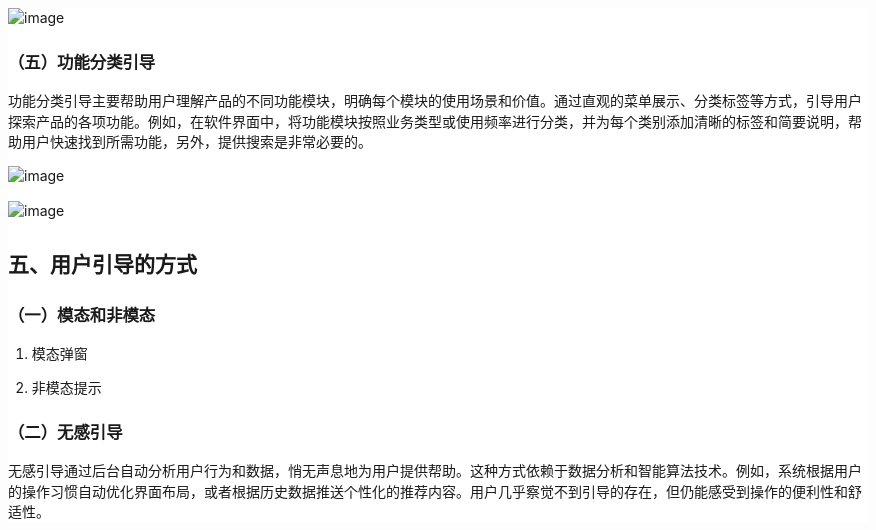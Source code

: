 ![image](https://prod-files-secure.s3.us-west-2.amazonaws.com/a7a0cc5a-89b9-4cda-8686-1fba0ca52f40/98067f55-5279-45aa-8886-ea2ae3be3e96/image.png?X-Amz-Algorithm=AWS4-HMAC-SHA256&X-Amz-Content-Sha256=UNSIGNED-PAYLOAD&X-Amz-Credential=ASIAZI2LB466YNKOJHUO%2F20250601%2Fus-west-2%2Fs3%2Faws4_request&X-Amz-Date=20250601T221946Z&X-Amz-Expires=3600&X-Amz-Security-Token=IQoJb3JpZ2luX2VjEBUaCXVzLXdlc3QtMiJHMEUCIEkphZGSirOoIIH0qs%2FTWsT5%2BgDtJmt%2B%2BrVJWIgVS%2BsmAiEAvq9wzGyvrlwJnKgK0St4E5MoZAWtJeONUvPRRQqsPAUqiAQI3v%2F%2F%2F%2F%2F%2F%2F%2F%2F%2FARAAGgw2Mzc0MjMxODM4MDUiDOV%2FlIGPE5gY9kXDxSrcA2jygpMIuRc2YL3%2BrxhZrXW3B873C7XFp5ddhVgCoWvGCBYnd0PqGgz9yDFalwlszb6KSdkCjvL9rFlKJLoCphh5DqDImT7xHgZ99nPb%2BBTFns%2FMDCu0b%2FpIDZRit%2Fp3NxuSC%2BSmEghAnTd%2Fi%2B0%2FmJfHAY8ItVDYth%2FqpBsEenk1KZeUd13O4PUO%2BEiLNH5poIkQqdaOXXnqQTaKMiexuSMntIYweFdOHErb81TiHsvwbxHkwjfq5aLedIWrIVq%2FQPZZ3YoQEB8BfsEM7bWVL2iHSn2BZuNCEYtd%2BEl4lzVKJ2OplnLeeXbEBVwdNhHea%2BmS9QTbsPcTKjB7Wb0UAurwINaE4JaZoaZK%2FMyTeKhg4NSpj46m5Bo6N%2FQy6%2F38Dm%2FyGxzyMO7K2Qq3Z35qv7nZeLr9deD8%2F4ShlpZYC0%2BblCvZgSv4M0BDJEh0Na2%2FWAQmMfTusvtRSbdCpnVNCoUEmj6maBuyTgLhHiq07nA6DN%2Baip2yZx2AgkG%2FGhRK%2FrIQGqMC0yN9GSREs7TY3tkvIgsg7chSwNW9JnwHrsVeCK695anHr2m26Z1S0xWPocbeZD90vYmXlHqMsNZEaejsP8RNfCG5AnqV0ncpXHBdpbS4IhpH8hf4UpDSMOyA88EGOqUBk7W83VzWo0XRKY2YeiGtyEV%2FAhh0VwunQQLX6mwAFv0wqcJJYgwcakb8F4h6Eakr2VdAEWKDedtU4ErX%2Bso8fFOLaHlaqObn177dQza0AXTd1SntDuU1nNqh%2BJSkHI7uQdkMItxYr4Lf%2FUCYN9h3k%2FUuWLjhVLA%2BRroeQSIo3DR%2Flq5Jqkz0vFAb4rI6V7Rje40yF8cKQEaSCwyhQfV4RfyXQQHl&X-Amz-Signature=6734efdcbeb72a7422cbb0f689ce020b0f92ad6b73ff52c9ac871082c154d1cc&X-Amz-SignedHeaders=host&x-id=GetObject)

### （五）功能分类引导

功能分类引导主要帮助用户理解产品的不同功能模块，明确每个模块的使用场景和价值。通过直观的菜单展示、分类标签等方式，引导用户探索产品的各项功能。例如，在软件界面中，将功能模块按照业务类型或使用频率进行分类，并为每个类别添加清晰的标签和简要说明，帮助用户快速找到所需功能，另外，提供搜索是非常必要的。

![image](https://prod-files-secure.s3.us-west-2.amazonaws.com/a7a0cc5a-89b9-4cda-8686-1fba0ca52f40/2f2387b9-78f5-49a2-bd03-52e1899f6ede/image.png?X-Amz-Algorithm=AWS4-HMAC-SHA256&X-Amz-Content-Sha256=UNSIGNED-PAYLOAD&X-Amz-Credential=ASIAZI2LB466YNKOJHUO%2F20250601%2Fus-west-2%2Fs3%2Faws4_request&X-Amz-Date=20250601T221947Z&X-Amz-Expires=3600&X-Amz-Security-Token=IQoJb3JpZ2luX2VjEBUaCXVzLXdlc3QtMiJHMEUCIEkphZGSirOoIIH0qs%2FTWsT5%2BgDtJmt%2B%2BrVJWIgVS%2BsmAiEAvq9wzGyvrlwJnKgK0St4E5MoZAWtJeONUvPRRQqsPAUqiAQI3v%2F%2F%2F%2F%2F%2F%2F%2F%2F%2FARAAGgw2Mzc0MjMxODM4MDUiDOV%2FlIGPE5gY9kXDxSrcA2jygpMIuRc2YL3%2BrxhZrXW3B873C7XFp5ddhVgCoWvGCBYnd0PqGgz9yDFalwlszb6KSdkCjvL9rFlKJLoCphh5DqDImT7xHgZ99nPb%2BBTFns%2FMDCu0b%2FpIDZRit%2Fp3NxuSC%2BSmEghAnTd%2Fi%2B0%2FmJfHAY8ItVDYth%2FqpBsEenk1KZeUd13O4PUO%2BEiLNH5poIkQqdaOXXnqQTaKMiexuSMntIYweFdOHErb81TiHsvwbxHkwjfq5aLedIWrIVq%2FQPZZ3YoQEB8BfsEM7bWVL2iHSn2BZuNCEYtd%2BEl4lzVKJ2OplnLeeXbEBVwdNhHea%2BmS9QTbsPcTKjB7Wb0UAurwINaE4JaZoaZK%2FMyTeKhg4NSpj46m5Bo6N%2FQy6%2F38Dm%2FyGxzyMO7K2Qq3Z35qv7nZeLr9deD8%2F4ShlpZYC0%2BblCvZgSv4M0BDJEh0Na2%2FWAQmMfTusvtRSbdCpnVNCoUEmj6maBuyTgLhHiq07nA6DN%2Baip2yZx2AgkG%2FGhRK%2FrIQGqMC0yN9GSREs7TY3tkvIgsg7chSwNW9JnwHrsVeCK695anHr2m26Z1S0xWPocbeZD90vYmXlHqMsNZEaejsP8RNfCG5AnqV0ncpXHBdpbS4IhpH8hf4UpDSMOyA88EGOqUBk7W83VzWo0XRKY2YeiGtyEV%2FAhh0VwunQQLX6mwAFv0wqcJJYgwcakb8F4h6Eakr2VdAEWKDedtU4ErX%2Bso8fFOLaHlaqObn177dQza0AXTd1SntDuU1nNqh%2BJSkHI7uQdkMItxYr4Lf%2FUCYN9h3k%2FUuWLjhVLA%2BRroeQSIo3DR%2Flq5Jqkz0vFAb4rI6V7Rje40yF8cKQEaSCwyhQfV4RfyXQQHl&X-Amz-Signature=065a41c0a14fcc2222b654019a925b8d3cfee0dc9924bca506456beb0bfbe4bd&X-Amz-SignedHeaders=host&x-id=GetObject)

![image](https://prod-files-secure.s3.us-west-2.amazonaws.com/a7a0cc5a-89b9-4cda-8686-1fba0ca52f40/bd80a2e8-be52-4cd5-888a-7bbff7b04d5d/image.png?X-Amz-Algorithm=AWS4-HMAC-SHA256&X-Amz-Content-Sha256=UNSIGNED-PAYLOAD&X-Amz-Credential=ASIAZI2LB466YNKOJHUO%2F20250601%2Fus-west-2%2Fs3%2Faws4_request&X-Amz-Date=20250601T221947Z&X-Amz-Expires=3600&X-Amz-Security-Token=IQoJb3JpZ2luX2VjEBUaCXVzLXdlc3QtMiJHMEUCIEkphZGSirOoIIH0qs%2FTWsT5%2BgDtJmt%2B%2BrVJWIgVS%2BsmAiEAvq9wzGyvrlwJnKgK0St4E5MoZAWtJeONUvPRRQqsPAUqiAQI3v%2F%2F%2F%2F%2F%2F%2F%2F%2F%2FARAAGgw2Mzc0MjMxODM4MDUiDOV%2FlIGPE5gY9kXDxSrcA2jygpMIuRc2YL3%2BrxhZrXW3B873C7XFp5ddhVgCoWvGCBYnd0PqGgz9yDFalwlszb6KSdkCjvL9rFlKJLoCphh5DqDImT7xHgZ99nPb%2BBTFns%2FMDCu0b%2FpIDZRit%2Fp3NxuSC%2BSmEghAnTd%2Fi%2B0%2FmJfHAY8ItVDYth%2FqpBsEenk1KZeUd13O4PUO%2BEiLNH5poIkQqdaOXXnqQTaKMiexuSMntIYweFdOHErb81TiHsvwbxHkwjfq5aLedIWrIVq%2FQPZZ3YoQEB8BfsEM7bWVL2iHSn2BZuNCEYtd%2BEl4lzVKJ2OplnLeeXbEBVwdNhHea%2BmS9QTbsPcTKjB7Wb0UAurwINaE4JaZoaZK%2FMyTeKhg4NSpj46m5Bo6N%2FQy6%2F38Dm%2FyGxzyMO7K2Qq3Z35qv7nZeLr9deD8%2F4ShlpZYC0%2BblCvZgSv4M0BDJEh0Na2%2FWAQmMfTusvtRSbdCpnVNCoUEmj6maBuyTgLhHiq07nA6DN%2Baip2yZx2AgkG%2FGhRK%2FrIQGqMC0yN9GSREs7TY3tkvIgsg7chSwNW9JnwHrsVeCK695anHr2m26Z1S0xWPocbeZD90vYmXlHqMsNZEaejsP8RNfCG5AnqV0ncpXHBdpbS4IhpH8hf4UpDSMOyA88EGOqUBk7W83VzWo0XRKY2YeiGtyEV%2FAhh0VwunQQLX6mwAFv0wqcJJYgwcakb8F4h6Eakr2VdAEWKDedtU4ErX%2Bso8fFOLaHlaqObn177dQza0AXTd1SntDuU1nNqh%2BJSkHI7uQdkMItxYr4Lf%2FUCYN9h3k%2FUuWLjhVLA%2BRroeQSIo3DR%2Flq5Jqkz0vFAb4rI6V7Rje40yF8cKQEaSCwyhQfV4RfyXQQHl&X-Amz-Signature=7899e817afd2837fa995f893a812efc1c2f2a8c1a240e8bdda09eb3839909252&X-Amz-SignedHeaders=host&x-id=GetObject)

## 五、用户引导的方式

### （一）模态和非模态

1. 模态弹窗

1. 非模态提示

### （二）无感引导

无感引导通过后台自动分析用户行为和数据，悄无声息地为用户提供帮助。这种方式依赖于数据分析和智能算法技术。例如，系统根据用户的操作习惯自动优化界面布局，或者根据历史数据推送个性化的推荐内容。用户几乎察觉不到引导的存在，但仍能感受到操作的便利性和舒适性。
-*-
• WHAT THE EXERCISE ASKS
What you return should match, exactly, the stretch of the listing above that runs from the line with "## 五、用户引导的方式" to its last line.

• REPLY
## 五、用户引导的方式

### （一）模态和非模态

1. 模态弹窗

1. 非模态提示

### （二）无感引导

无感引导通过后台自动分析用户行为和数据，悄无声息地为用户提供帮助。这种方式依赖于数据分析和智能算法技术。例如，系统根据用户的操作习惯自动优化界面布局，或者根据历史数据推送个性化的推荐内容。用户几乎察觉不到引导的存在，但仍能感受到操作的便利性和舒适性。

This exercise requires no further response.